[[ Provided data, beginning ]]
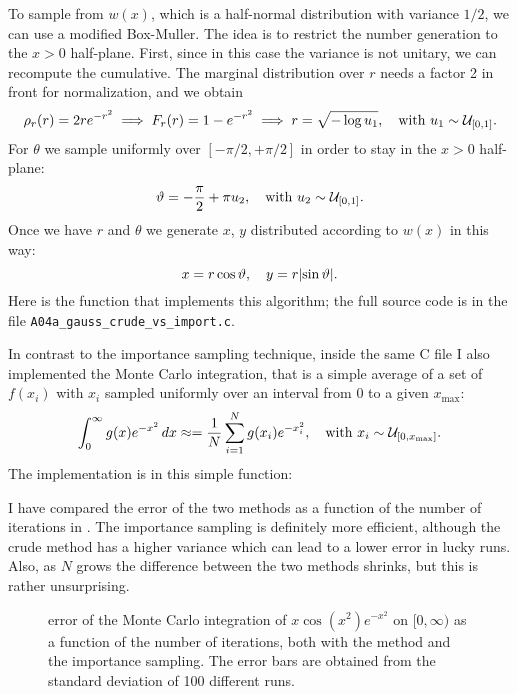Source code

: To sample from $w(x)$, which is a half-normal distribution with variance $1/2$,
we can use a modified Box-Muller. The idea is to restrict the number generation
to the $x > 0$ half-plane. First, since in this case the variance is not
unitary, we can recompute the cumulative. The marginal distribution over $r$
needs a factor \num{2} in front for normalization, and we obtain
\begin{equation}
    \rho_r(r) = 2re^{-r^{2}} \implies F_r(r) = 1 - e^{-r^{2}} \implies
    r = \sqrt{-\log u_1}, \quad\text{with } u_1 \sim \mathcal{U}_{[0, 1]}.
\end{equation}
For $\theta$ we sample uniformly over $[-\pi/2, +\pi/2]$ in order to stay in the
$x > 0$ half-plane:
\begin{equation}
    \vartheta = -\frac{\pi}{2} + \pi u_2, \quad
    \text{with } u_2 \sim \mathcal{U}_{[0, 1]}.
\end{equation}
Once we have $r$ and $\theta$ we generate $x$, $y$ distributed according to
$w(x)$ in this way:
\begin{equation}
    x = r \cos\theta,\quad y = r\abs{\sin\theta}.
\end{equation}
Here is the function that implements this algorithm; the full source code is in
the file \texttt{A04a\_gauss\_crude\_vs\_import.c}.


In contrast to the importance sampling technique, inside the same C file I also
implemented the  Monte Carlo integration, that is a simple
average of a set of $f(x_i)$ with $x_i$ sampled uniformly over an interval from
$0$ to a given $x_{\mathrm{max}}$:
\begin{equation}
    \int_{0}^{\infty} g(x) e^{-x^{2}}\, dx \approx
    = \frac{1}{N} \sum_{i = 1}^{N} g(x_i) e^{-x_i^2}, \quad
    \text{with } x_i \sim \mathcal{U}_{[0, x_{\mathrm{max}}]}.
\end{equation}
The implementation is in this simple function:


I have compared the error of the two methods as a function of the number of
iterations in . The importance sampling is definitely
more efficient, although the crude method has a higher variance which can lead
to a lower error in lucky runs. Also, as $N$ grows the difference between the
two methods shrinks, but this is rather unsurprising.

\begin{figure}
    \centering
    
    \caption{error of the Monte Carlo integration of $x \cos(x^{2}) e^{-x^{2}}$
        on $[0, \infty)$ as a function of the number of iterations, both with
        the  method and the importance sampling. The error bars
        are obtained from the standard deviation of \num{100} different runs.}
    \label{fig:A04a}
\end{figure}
[[ Provided data, end ]]
[[ Provided data, beginning ]]
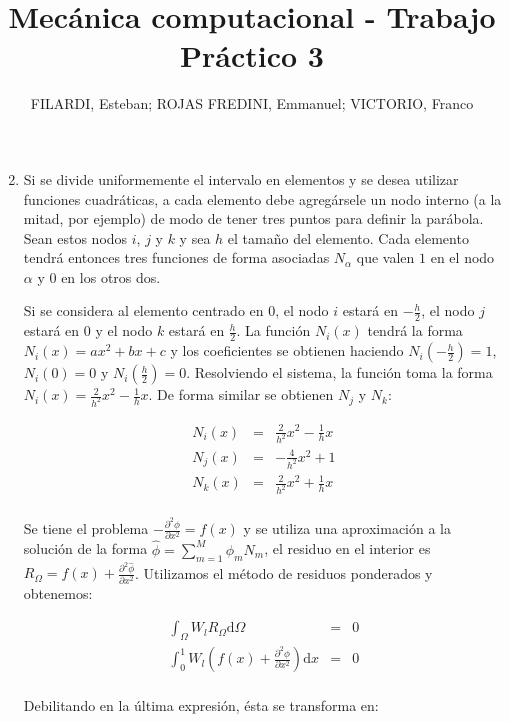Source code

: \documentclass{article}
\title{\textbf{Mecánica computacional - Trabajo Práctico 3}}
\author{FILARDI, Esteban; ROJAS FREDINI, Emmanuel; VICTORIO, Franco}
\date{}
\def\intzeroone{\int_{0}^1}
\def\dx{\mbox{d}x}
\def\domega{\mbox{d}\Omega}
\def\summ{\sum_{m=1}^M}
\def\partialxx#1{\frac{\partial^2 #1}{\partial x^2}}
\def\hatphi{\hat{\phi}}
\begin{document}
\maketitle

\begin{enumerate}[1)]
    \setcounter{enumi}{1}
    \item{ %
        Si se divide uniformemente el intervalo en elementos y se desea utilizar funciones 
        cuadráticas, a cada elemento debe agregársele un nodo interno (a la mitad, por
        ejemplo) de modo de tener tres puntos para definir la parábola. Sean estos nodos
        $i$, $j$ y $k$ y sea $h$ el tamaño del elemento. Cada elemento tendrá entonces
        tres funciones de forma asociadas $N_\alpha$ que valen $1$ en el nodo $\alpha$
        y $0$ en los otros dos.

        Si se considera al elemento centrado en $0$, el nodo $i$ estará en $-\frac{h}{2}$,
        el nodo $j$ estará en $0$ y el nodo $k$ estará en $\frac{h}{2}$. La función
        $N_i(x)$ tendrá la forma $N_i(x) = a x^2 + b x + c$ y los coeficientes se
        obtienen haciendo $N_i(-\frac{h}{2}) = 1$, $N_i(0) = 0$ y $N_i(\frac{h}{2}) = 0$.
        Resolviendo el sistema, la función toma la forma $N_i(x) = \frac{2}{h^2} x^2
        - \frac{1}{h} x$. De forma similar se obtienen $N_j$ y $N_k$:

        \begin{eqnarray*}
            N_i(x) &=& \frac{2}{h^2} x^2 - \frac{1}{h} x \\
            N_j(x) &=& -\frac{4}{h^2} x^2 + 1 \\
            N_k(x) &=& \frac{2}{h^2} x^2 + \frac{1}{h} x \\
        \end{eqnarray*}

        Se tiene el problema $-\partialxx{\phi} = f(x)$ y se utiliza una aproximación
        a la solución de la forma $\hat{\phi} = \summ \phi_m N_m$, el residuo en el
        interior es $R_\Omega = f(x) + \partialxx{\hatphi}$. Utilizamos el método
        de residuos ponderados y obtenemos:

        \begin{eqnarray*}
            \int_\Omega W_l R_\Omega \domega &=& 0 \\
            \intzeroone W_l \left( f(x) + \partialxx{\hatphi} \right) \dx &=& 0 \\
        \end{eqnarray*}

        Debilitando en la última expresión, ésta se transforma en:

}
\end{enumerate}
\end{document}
[[ Provided data, end ]]
_What to work on_. If a line of the data holds the string "mathrm", list it.

_Result for this exercise_.
$0$ to a given $x_{\mathrm{max}}$:
    \text{with } x_i \sim \mathcal{U}_{[0, x_{\mathrm{max}}]}.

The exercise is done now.